La traccia conclusiva, "Vasilisa y la Bruja", è il fulcro dell'album. Con una durata di oltre sedici minuti, si dipana come un cortometraggio. Ispirata alla fiaba popolare russa Vasilisa la Bella, la canzone attraversa serenità acustica, psichedelia oscura, jazz-rock improvvisato e grandiosità corale. È qui che si rivela l'intera gamma di emozioni e abilità tecnica dei Vientos Moderados del Este. L'assolo di chitarra di Mateo, che si sviluppa a spirale in un'emozione sostenuta, è uno dei momenti più memorabili del prog recente.
Nel suo complesso, Un Manual de Signos y Síntomas sembra un dialogo tra il passato e il futuro della band. Ci sono echi dei loro progetti precedenti – la disciplina melodica del power pop, l'intensità del metal – ma questi vengono rifratti attraverso un prisma di sperimentazione. La storia condivisa del trio conferisce loro la fiducia necessaria per correre rischi, cambiare genere a metà canzone, trovare coerenza in un caos apparente.
Stilisticamente, il disco strizza l'occhio a giganti come King Crimson, Caravan, Supertramp e Pink Floyd, senza mai cadere nell'imitazione. Al contrario, i Vientos Moderados del Este tracciano la propria strada: un'interpretazione spiccatamente spagnola del prog, che abbraccia sia le radici culturali che la curiosità cosmopolita. L'uso della lingua spagnola in tutto il disco aggiunge un ulteriore strato di autenticità, radicando le loro avventure cosmiche in un'identità tangibile. Anche nei momenti più densi, l'album non perde mai la concentrazione. Ogni traccia ha una sua logica interna, un suo arco emotivo.

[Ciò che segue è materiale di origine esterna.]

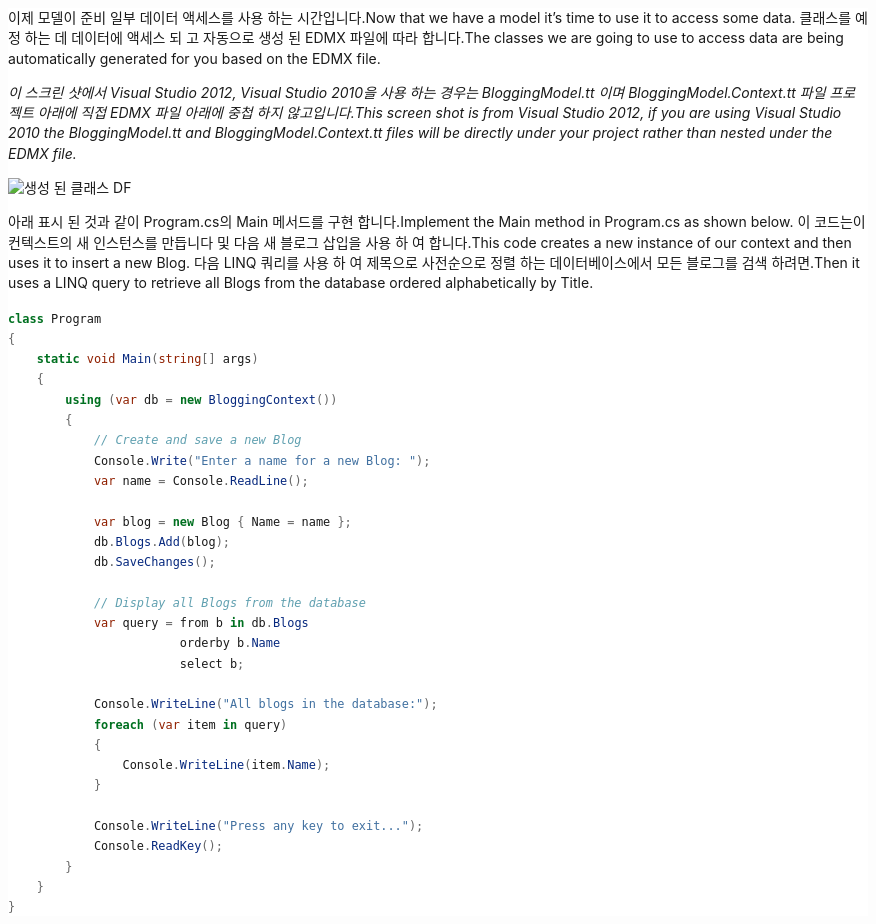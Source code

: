 <span data-ttu-id="3b5d3-171">이제 모델이 준비 일부 데이터 액세스를 사용 하는 시간입니다.</span><span class="sxs-lookup"><span data-stu-id="3b5d3-171">Now that we have a model it’s time to use it to access some data.</span></span> <span data-ttu-id="3b5d3-172">클래스를 예정 하는 데 데이터에 액세스 되 고 자동으로 생성 된 EDMX 파일에 따라 합니다.</span><span class="sxs-lookup"><span data-stu-id="3b5d3-172">The classes we are going to use to access data are being automatically generated for you based on the EDMX file.</span></span>

<span data-ttu-id="3b5d3-173">*이 스크린 샷에서 Visual Studio 2012, Visual Studio 2010을 사용 하는 경우는 BloggingModel.tt 이며 BloggingModel.Context.tt 파일 프로젝트 아래에 직접 EDMX 파일 아래에 중첩 하지 않고입니다.*</span><span class="sxs-lookup"><span data-stu-id="3b5d3-173">*This screen shot is from Visual Studio 2012, if you are using Visual Studio 2010 the BloggingModel.tt and BloggingModel.Context.tt files will be directly under your project rather than nested under the EDMX file.*</span></span>

![생성 된 클래스 DF](~/ef6/media/generatedclassesdf.png)

 

<span data-ttu-id="3b5d3-175">아래 표시 된 것과 같이 Program.cs의 Main 메서드를 구현 합니다.</span><span class="sxs-lookup"><span data-stu-id="3b5d3-175">Implement the Main method in Program.cs as shown below.</span></span> <span data-ttu-id="3b5d3-176">이 코드는이 컨텍스트의 새 인스턴스를 만듭니다 및 다음 새 블로그 삽입을 사용 하 여 합니다.</span><span class="sxs-lookup"><span data-stu-id="3b5d3-176">This code creates a new instance of our context and then uses it to insert a new Blog.</span></span> <span data-ttu-id="3b5d3-177">다음 LINQ 쿼리를 사용 하 여 제목으로 사전순으로 정렬 하는 데이터베이스에서 모든 블로그를 검색 하려면.</span><span class="sxs-lookup"><span data-stu-id="3b5d3-177">Then it uses a LINQ query to retrieve all Blogs from the database ordered alphabetically by Title.</span></span>

``` csharp
class Program
{
    static void Main(string[] args)
    {
        using (var db = new BloggingContext())
        {
            // Create and save a new Blog
            Console.Write("Enter a name for a new Blog: ");
            var name = Console.ReadLine();

            var blog = new Blog { Name = name };
            db.Blogs.Add(blog);
            db.SaveChanges();

            // Display all Blogs from the database
            var query = from b in db.Blogs
                        orderby b.Name
                        select b;

            Console.WriteLine("All blogs in the database:");
            foreach (var item in query)
            {
                Console.WriteLine(item.Name);
            }

            Console.WriteLine("Press any key to exit...");
            Console.ReadKey();
        }
    }
}
```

Come debutto, Un Manual de Signos y Síntomas colloca già i Vientos Moderados del Este tra i gruppi emergenti più promettenti della scena progressive europea. È un album che premia ascolti ripetuti, rivelando nuovi dettagli a ogni ascolto: un riff qui, un testo lì, una svolta ritmica precedentemente inosservata. È complesso ma mai freddo, intelligente ma comunque guidato dal sentimento. In definitiva, questo disco è una celebrazione della libertà artistica. In un'epoca satura di prevedibilità algoritmica, i Vientos Moderados del Este ci ricordano che la vera creatività risiede nel rischio, nel rifiutarsi di giocare sul sicuro, nel fidarsi dell'istinto più che delle convenzioni. Un Manual de Signos y Síntomas non è solo un debutto: è una dichiarazione d'intenti, una dichiarazione sonora che questi musicisti sono qui per esplorare, mettere in discussione e ispirare.
Con un secondo album più ambizioso già in preparazione, i venti di Alicante non mostrano segni di calma. Per ora, però, questo debutto si erge come un trionfo di immaginazione e maestria: un album che dimostra che il rock progressivo può ancora sorprendere, provocare e, soprattutto, emozionare.